As part of the district’s new “Bring Your Own Device” program, 1,350 digital tablets have been purchased for every student in grades 8-12 this year. Smith said he has been working with staff at all the schools to get ready for the implementation of these devices, which begins early next month.
“This is more of an instructional initiative than a digital initiative,” he said.
The first school to receive the tablets, Smith said, will be Robinson Elementary at its open house on Oct. 2.
“I’m going to be there at their open house and parents will come in. We’ll go over how to care for the device, and they’re going to take them home,” Smith said. “There’s a lot that they have to know before we can just go out and start handing them to them.”
Concerns for students’ safety online have led the district to require an Internet safety course be taken by each student receiving a tablet before they can actually be given one.
“The students must have completed DDL,” Smith explained. “DDL is the digital driver’s license … that’s through UK and the department of education and it teaches them how to be safe online, how to deal with cyber bullying.”
Smith said each student will be required to take two courses for the DDL, adding that making this mandatory is ideal for the district since it has had a difficult time in the past getting students to take the course on their own.
“We’ve just got to make sure the kids are safe,” he said.

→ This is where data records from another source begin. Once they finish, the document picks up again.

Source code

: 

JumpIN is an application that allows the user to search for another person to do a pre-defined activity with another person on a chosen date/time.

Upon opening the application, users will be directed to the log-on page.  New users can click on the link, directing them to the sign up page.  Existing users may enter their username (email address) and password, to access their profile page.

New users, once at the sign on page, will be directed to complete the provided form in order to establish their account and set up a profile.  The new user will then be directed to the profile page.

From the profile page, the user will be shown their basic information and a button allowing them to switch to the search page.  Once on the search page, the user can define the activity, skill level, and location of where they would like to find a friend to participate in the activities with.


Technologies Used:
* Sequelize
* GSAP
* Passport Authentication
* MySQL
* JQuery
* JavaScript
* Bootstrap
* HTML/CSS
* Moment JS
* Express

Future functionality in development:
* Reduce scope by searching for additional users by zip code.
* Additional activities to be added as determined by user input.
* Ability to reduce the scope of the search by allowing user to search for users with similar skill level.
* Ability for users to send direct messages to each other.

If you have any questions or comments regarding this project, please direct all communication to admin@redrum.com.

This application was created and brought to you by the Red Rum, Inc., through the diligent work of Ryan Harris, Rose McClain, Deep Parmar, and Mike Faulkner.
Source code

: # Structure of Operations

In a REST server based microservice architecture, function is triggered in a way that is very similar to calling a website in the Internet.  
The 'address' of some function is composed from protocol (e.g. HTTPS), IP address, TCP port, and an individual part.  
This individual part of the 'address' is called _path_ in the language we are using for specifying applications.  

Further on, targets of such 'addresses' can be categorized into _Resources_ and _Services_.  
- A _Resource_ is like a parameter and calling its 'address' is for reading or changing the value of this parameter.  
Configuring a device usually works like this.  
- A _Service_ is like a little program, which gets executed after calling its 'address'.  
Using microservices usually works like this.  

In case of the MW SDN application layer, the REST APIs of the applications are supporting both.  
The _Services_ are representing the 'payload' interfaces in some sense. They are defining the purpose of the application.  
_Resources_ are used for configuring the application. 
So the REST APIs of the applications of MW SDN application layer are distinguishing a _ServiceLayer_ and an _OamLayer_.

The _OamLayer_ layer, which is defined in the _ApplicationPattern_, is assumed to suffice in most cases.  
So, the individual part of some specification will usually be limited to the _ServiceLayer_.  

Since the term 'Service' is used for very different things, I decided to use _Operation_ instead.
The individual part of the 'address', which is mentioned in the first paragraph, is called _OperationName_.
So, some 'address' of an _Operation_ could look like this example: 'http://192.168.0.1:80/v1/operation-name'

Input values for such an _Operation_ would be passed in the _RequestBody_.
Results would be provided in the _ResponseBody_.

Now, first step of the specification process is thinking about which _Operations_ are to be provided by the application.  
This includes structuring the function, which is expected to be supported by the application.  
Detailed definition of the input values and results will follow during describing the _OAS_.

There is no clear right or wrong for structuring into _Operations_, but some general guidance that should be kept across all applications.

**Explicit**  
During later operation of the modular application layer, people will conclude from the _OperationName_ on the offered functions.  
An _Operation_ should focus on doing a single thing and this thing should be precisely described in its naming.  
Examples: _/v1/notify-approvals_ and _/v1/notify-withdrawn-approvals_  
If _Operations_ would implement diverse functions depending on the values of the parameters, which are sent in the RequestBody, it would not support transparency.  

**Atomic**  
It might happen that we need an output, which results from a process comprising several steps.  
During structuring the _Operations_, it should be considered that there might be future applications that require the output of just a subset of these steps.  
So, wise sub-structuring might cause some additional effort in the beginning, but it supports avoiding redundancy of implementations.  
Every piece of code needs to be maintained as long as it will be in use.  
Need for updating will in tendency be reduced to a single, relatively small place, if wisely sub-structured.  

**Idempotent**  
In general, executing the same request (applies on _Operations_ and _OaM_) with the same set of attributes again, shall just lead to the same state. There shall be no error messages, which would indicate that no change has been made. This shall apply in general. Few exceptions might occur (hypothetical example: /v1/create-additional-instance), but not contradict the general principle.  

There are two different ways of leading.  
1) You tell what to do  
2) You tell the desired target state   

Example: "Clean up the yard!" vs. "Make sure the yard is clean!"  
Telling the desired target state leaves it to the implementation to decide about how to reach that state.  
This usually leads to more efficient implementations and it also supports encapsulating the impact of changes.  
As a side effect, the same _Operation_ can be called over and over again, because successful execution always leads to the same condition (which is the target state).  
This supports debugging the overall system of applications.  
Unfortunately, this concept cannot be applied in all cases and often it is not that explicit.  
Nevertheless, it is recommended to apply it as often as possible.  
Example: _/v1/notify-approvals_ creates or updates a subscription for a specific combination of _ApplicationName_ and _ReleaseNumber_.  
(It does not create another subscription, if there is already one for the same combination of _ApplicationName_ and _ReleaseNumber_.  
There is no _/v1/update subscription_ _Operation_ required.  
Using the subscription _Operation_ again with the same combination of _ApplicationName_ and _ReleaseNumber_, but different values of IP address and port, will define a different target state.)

Smith said he has been showcasing the tablets at open houses across the district since the school year began, explaining to parents and students alike what the tablets will be able to do as well as what exactly will be expected of the students when they are given these tablets.
“A lot of the textbook companies give schools an option to purchase that digital version, so they (students) can just go to the website and type in the school code and the class code and get that book,” he said. “If they bring that device to school and it’s not charged, that’s going to be like a disciplinary action like if they didn’t show up with paper and pencil or textbooks or other instructional materials.”
Smith said he’s beginning training for teachers at Perry County Central next week for the devices. He said the high school may have the added benefit of getting free technical services from students at the community college.
“I just got off the phone with a gentleman from, he’s actually a laid off miner and he’s at HCTC, and we’re going to do some cooperating with them and set up a help desk,” Smith said. “It’s basically free labor. They’ll come in the high school a couple of hours a day and help us maintain them because they need the experience and it helps us.”